Miller’s love affair with the ocean began long before she established her dive shop back in February 2022.
“I used to work at Atlantis as an aquarist. All I wanted to do was to drive boats and be a boat captain, which I did. There were hardly any female boat captains at that time. In 2018, I switched gears and worked at Stuart Cove’s as an open water instructor. That’s where I met Hayley [Jo Carr, a PADI Master Instructor and director of the Reef Rescue Network] and was inspired to become the first Bahamian PADI course director,” explained Miller.
“Throughout my life I’ve worked in a male-dominated field, where women are constantly overshadowed. Only two percent of dive instructors in The Bahamas were women when I first started out.”
She added: “There is a lot of negativity that comes from people. There are a lot of males that say that you cannot do it. The only way to progress and thrive is for you to believe in yourself until you succeed.”
It’s not lost on Miller that against all odds she opened a dive shop at a time when reefs, the principal underwater attraction, are under attack like never before – from global warming and the ravaging impact of Stony Coral Tissue Loss Disease (SCTLD) that’s wiping out hard coral reefs throughout The Bahamas, Florida and the Caribbean.
Moreover, the international partners she has come to depend upon have been largely sidelined. Not one to sit idly by, Miller and her Shannen’s Scuba Safari joined the RRN, the largest coral restoration initiative in The Bahamas.

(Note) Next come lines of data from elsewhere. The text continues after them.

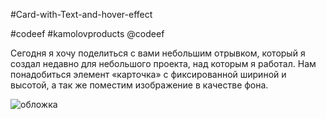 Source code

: #Card-with-Text-and-hover-effect

#codeef #kamolovproducts @codeef

 Сегодня я хочу поделиться с вами небольшим отрывком, который я создал недавно для небольшого проекта, над которым я работал. Нам понадобиться  элемент «карточка» с фиксированной шириной и высотой,  а так же поместим изображение в качестве фона. 


![обложка](https://user-images.githubusercontent.com/55693215/103487323-8229f680-4e15-11eb-8a90-41e876ae1645.png)
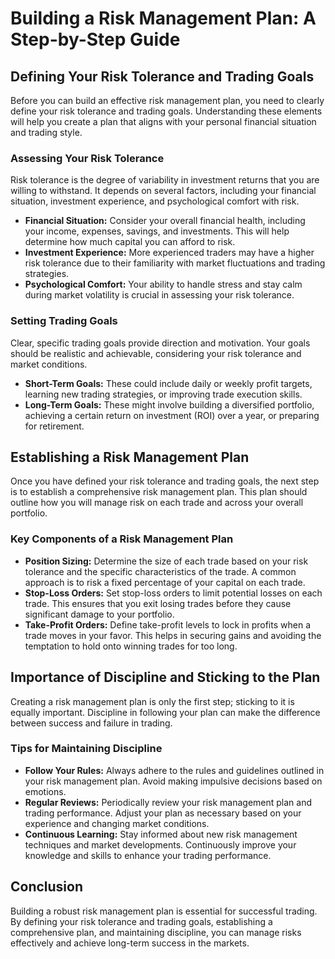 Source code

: # Building a Risk Management Plan: A Step-by-Step Guide

## Defining Your Risk Tolerance and Trading Goals

Before you can build an effective risk management plan, you need to clearly define your risk tolerance and trading goals. Understanding these elements will help you create a plan that aligns with your personal financial situation and trading style.

### Assessing Your Risk Tolerance
Risk tolerance is the degree of variability in investment returns that you are willing to withstand. It depends on several factors, including your financial situation, investment experience, and psychological comfort with risk. 

- **Financial Situation:** Consider your overall financial health, including your income, expenses, savings, and investments. This will help determine how much capital you can afford to risk.
- **Investment Experience:** More experienced traders may have a higher risk tolerance due to their familiarity with market fluctuations and trading strategies.
- **Psychological Comfort:** Your ability to handle stress and stay calm during market volatility is crucial in assessing your risk tolerance.

### Setting Trading Goals
Clear, specific trading goals provide direction and motivation. Your goals should be realistic and achievable, considering your risk tolerance and market conditions.

- **Short-Term Goals:** These could include daily or weekly profit targets, learning new trading strategies, or improving trade execution skills.
- **Long-Term Goals:** These might involve building a diversified portfolio, achieving a certain return on investment (ROI) over a year, or preparing for retirement.

## Establishing a Risk Management Plan

Once you have defined your risk tolerance and trading goals, the next step is to establish a comprehensive risk management plan. This plan should outline how you will manage risk on each trade and across your overall portfolio.

### Key Components of a Risk Management Plan
- **Position Sizing:** Determine the size of each trade based on your risk tolerance and the specific characteristics of the trade. A common approach is to risk a fixed percentage of your capital on each trade.
- **Stop-Loss Orders:** Set stop-loss orders to limit potential losses on each trade. This ensures that you exit losing trades before they cause significant damage to your portfolio.
- **Take-Profit Orders:** Define take-profit levels to lock in profits when a trade moves in your favor. This helps in securing gains and avoiding the temptation to hold onto winning trades for too long.

## Importance of Discipline and Sticking to the Plan

Creating a risk management plan is only the first step; sticking to it is equally important. Discipline in following your plan can make the difference between success and failure in trading.

### Tips for Maintaining Discipline
- **Follow Your Rules:** Always adhere to the rules and guidelines outlined in your risk management plan. Avoid making impulsive decisions based on emotions.
- **Regular Reviews:** Periodically review your risk management plan and trading performance. Adjust your plan as necessary based on your experience and changing market conditions.
- **Continuous Learning:** Stay informed about new risk management techniques and market developments. Continuously improve your knowledge and skills to enhance your trading performance.

## Conclusion

Building a robust risk management plan is essential for successful trading. By defining your risk tolerance and trading goals, establishing a comprehensive plan, and maintaining discipline, you can manage risks effectively and achieve long-term success in the markets.
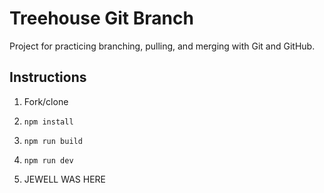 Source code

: # Treehouse Git Branch

Project for practicing branching, pulling, and merging with Git and GitHub.

## Instructions

1. Fork/clone

1. `npm install`

1. `npm run build`

1. `npm run dev`

1. JEWELL WAS HERE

She’s contributing by maintaining her own coral nursery and has committed to working with RRN staff and local volunteers to grow and plant corals to regenerate the reefs around New Providence.
Shannen’s Scuba Safari is one of more than 30 Reef Rescue Network partners growing nearly 8,000 corals on 14 different islands, 12 of which are in The Bahamas.
The dive shop’s relationship with RRN spun out of Miller’s ties to PIMS, the non-profit scientific organization specializing in ocean research, conservation and education for more than 50 years.
The Perry Institute launched the Reef Rescue Network in 2017. Hayley-Jo Carr, PIMS’ marine conservationist and its PADI course director serves as director of the Network.
Through PIMS, Miller completed her Professional Association of Diving Instructors (PADI) Instructor Development Course (IDC) Staff Instructor, an extremely valuable certification within the dive industry which allows her to train new PADI leaders. PIMS is also supporting Miller on her journey to becoming a PADI Master Instructor, following in the footsteps of Carr.
In fact, it’s the combine efforts of PIMS and RRN that created the Reef Rescue Diver specialty course with PADI. It’s a scuba diving certification program specifically designed for coral restoration that Miller and other local dive shop operators can offer to guests.
Despite their track record – the Perry Institute alerted Bahamian authorities to SCTLD presence in The Bahamas and RRN trained 70 PADI reef rescue diver instructors and created a shareable, digital database of all coral restoration efforts – both organizations have found themselves battling permit problems of late, rather than helping turn the tide in the fight against stony coral tissue loss disease.
As it now stands, without government permit from the Ministry of Environment and Natural Resources, the Reef Rescue Network could lose more than USD $1 million of research funding from global partners who see the value in funding marine research and conservation efforts.
Said Miller: “Our country is on the frontlines of climate change and our coral reefs will be on the brink of collapse if we do nothing. The Bahamas needs all of the allies and financial assistance it can muster in helping to preserve our oceans for future generations.”